February 09, 2004

Nietzche on the Brain

The body is a great reason, a plurality with one sense, a war and a peace, a herd and a shepherd. An instrument of your body is also your little reason, my brother, which you call "spirit"--a little instrument and toy of your great reason.
     "I," you say, and are proud of the word. But greater is that in which you do not wish to have faith--your body and its great reason: that does not say "I," but does "I."
     What the sense feels, what the spirit knows, never has its end in itself. But sense and spirit would persuade you that they are the end of all things: that is how vain they are. Instruments and toys are sense and spirit: behind them still lies the self. The self also seeks with the eyes of the senses; it also listens with the ears of the spirit. Always the self listens and seeks; it compares, overpowers, conquers, destroys. It controls, and it is in control of the ego too.
     Behind your thoughts and feelings, my brother, there stands a mighty ruler, and unknown sage--whose name is self. In your body he dwells; he is your body.
     There is more reason in your body than in your best wisdom. And who knows why your body needs precisely your best wisdom?
     Your self laughs at your ego and at its bold leaps. "What are these leaps and flights of though to me?" it says to itself. "A detour to my end. I am the leading strings of the ego and the prompter of its concepts."
     The self says to the ego, "Feel pain here!" Then the ego suffers and thinks how it might suffer no more--and that is why it is made to think.
     The self says to the ego, "Feel pleasure here!" Then the ego is pleased and thinks how it might often be pleased again--and that is why it is made to think.
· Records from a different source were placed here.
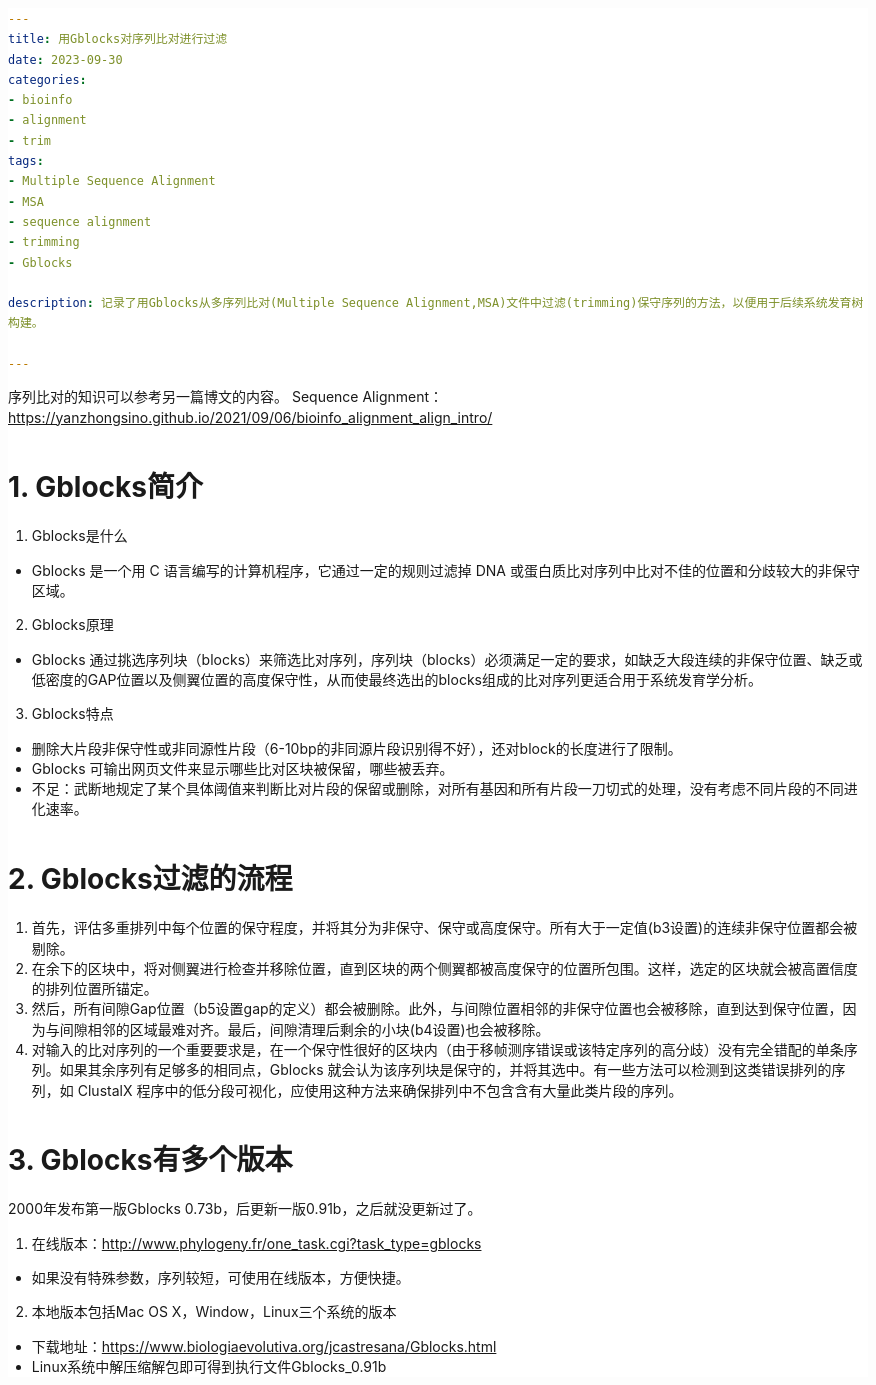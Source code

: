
 ```yaml
---
title: 用Gblocks对序列比对进行过滤
date: 2023-09-30
categories: 
- bioinfo
- alignment
- trim
tags:
- Multiple Sequence Alignment
- MSA
- sequence alignment
- trimming
- Gblocks

description: 记录了用Gblocks从多序列比对(Multiple Sequence Alignment,MSA)文件中过滤(trimming)保守序列的方法，以便用于后续系统发育树构建。

---
```


<div align="middle"><iframe frameborder="no" border="0" marginwidth="0" marginheight="0" width=298 height=52 src="//music.163.com/outchain/player?type=2&id=543965304&auto=1&height=32"></iframe></div>

序列比对的知识可以参考另一篇博文的内容。
Sequence Alignment：https://yanzhongsino.github.io/2021/09/06/bioinfo_alignment_align_intro/

# 1. Gblocks简介
1. Gblocks是什么
- Gblocks 是一个用 C 语言编写的计算机程序，它通过一定的规则过滤掉 DNA 或蛋白质比对序列中比对不佳的位置和分歧较大的非保守区域。
2. Gblocks原理
- Gblocks 通过挑选序列块（blocks）来筛选比对序列，序列块（blocks）必须满足一定的要求，如缺乏大段连续的非保守位置、缺乏或低密度的GAP位置以及侧翼位置的高度保守性，从而使最终选出的blocks组成的比对序列更适合用于系统发育学分析。
3. Gblocks特点
- 删除大片段非保守性或非同源性片段（6-10bp的非同源片段识别得不好），还对block的长度进行了限制。
- Gblocks 可输出网页文件来显示哪些比对区块被保留，哪些被丢弃。
- 不足：武断地规定了某个具体阈值来判断比对片段的保留或删除，对所有基因和所有片段一刀切式的处理，没有考虑不同片段的不同进化速率。

# 2. Gblocks过滤的流程
1. 首先，评估多重排列中每个位置的保守程度，并将其分为非保守、保守或高度保守。所有大于一定值(b3设置)的连续非保守位置都会被剔除。
2. 在余下的区块中，将对侧翼进行检查并移除位置，直到区块的两个侧翼都被高度保守的位置所包围。这样，选定的区块就会被高置信度的排列位置所锚定。
3. 然后，所有间隙Gap位置（b5设置gap的定义）都会被删除。此外，与间隙位置相邻的非保守位置也会被移除，直到达到保守位置，因为与间隙相邻的区域最难对齐。最后，间隙清理后剩余的小块(b4设置)也会被移除。
4. 对输入的比对序列的一个重要要求是，在一个保守性很好的区块内（由于移帧测序错误或该特定序列的高分歧）没有完全错配的单条序列。如果其余序列有足够多的相同点，Gblocks 就会认为该序列块是保守的，并将其选中。有一些方法可以检测到这类错误排列的序列，如 ClustalX 程序中的低分段可视化，应使用这种方法来确保排列中不包含含有大量此类片段的序列。

# 3. Gblocks有多个版本
2000年发布第一版Gblocks 0.73b，后更新一版0.91b，之后就没更新过了。
1. 在线版本：http://www.phylogeny.fr/one_task.cgi?task_type=gblocks
- 如果没有特殊参数，序列较短，可使用在线版本，方便快捷。
2. 本地版本包括Mac OS X，Window，Linux三个系统的版本
- 下载地址：https://www.biologiaevolutiva.org/jcastresana/Gblocks.html
- Linux系统中解压缩解包即可得到执行文件Gblocks_0.91b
- Thus Spoke Zarathustra, tr. Walter Kaufmann, p. 34-35

I think this is almost exactly right, in light of our best current empirical understanding of the mind and the brain, as I discussed in re Descartes' Error and similar posts. Complex processes in the brain give rise to consciousness and self-awareness, and they are driven by (not the drivers of) the body and its needs, affinities, desires, and the brain and mind are fundamentally instrumental. Their existence, and the way that they operate are, for better or worse, shaped by evolution and bounded by their instrumentality. (That's not to say that McGinn is right to despair of ever understanding them; in fact McGinn has never looked more wrong than in light of the strides that are being made in practically every field that starts with "neuro." Reason unaided might not be up to the task, perhaps even for deep reasons, but the scientific method is an astonishingly powerful lever)

As Nietzche said "A thought comes when it wills, not when I will it." This seems to me to be a really key insight, that a lot of philosophy of mind that I've read--even philosophy of mind that properly dismisses the Cartesian self--misses completely.

Posted by joshua at February 9, 2004 10:42 AM
Comments

What do you think of the philosophy Roger Scruton and his thoughts on the Cartesian Error?

Posted by: Xavior Roide at October 28, 2004 08:33 AM

Remind me of what Scruton's thought on Cartesian Error are?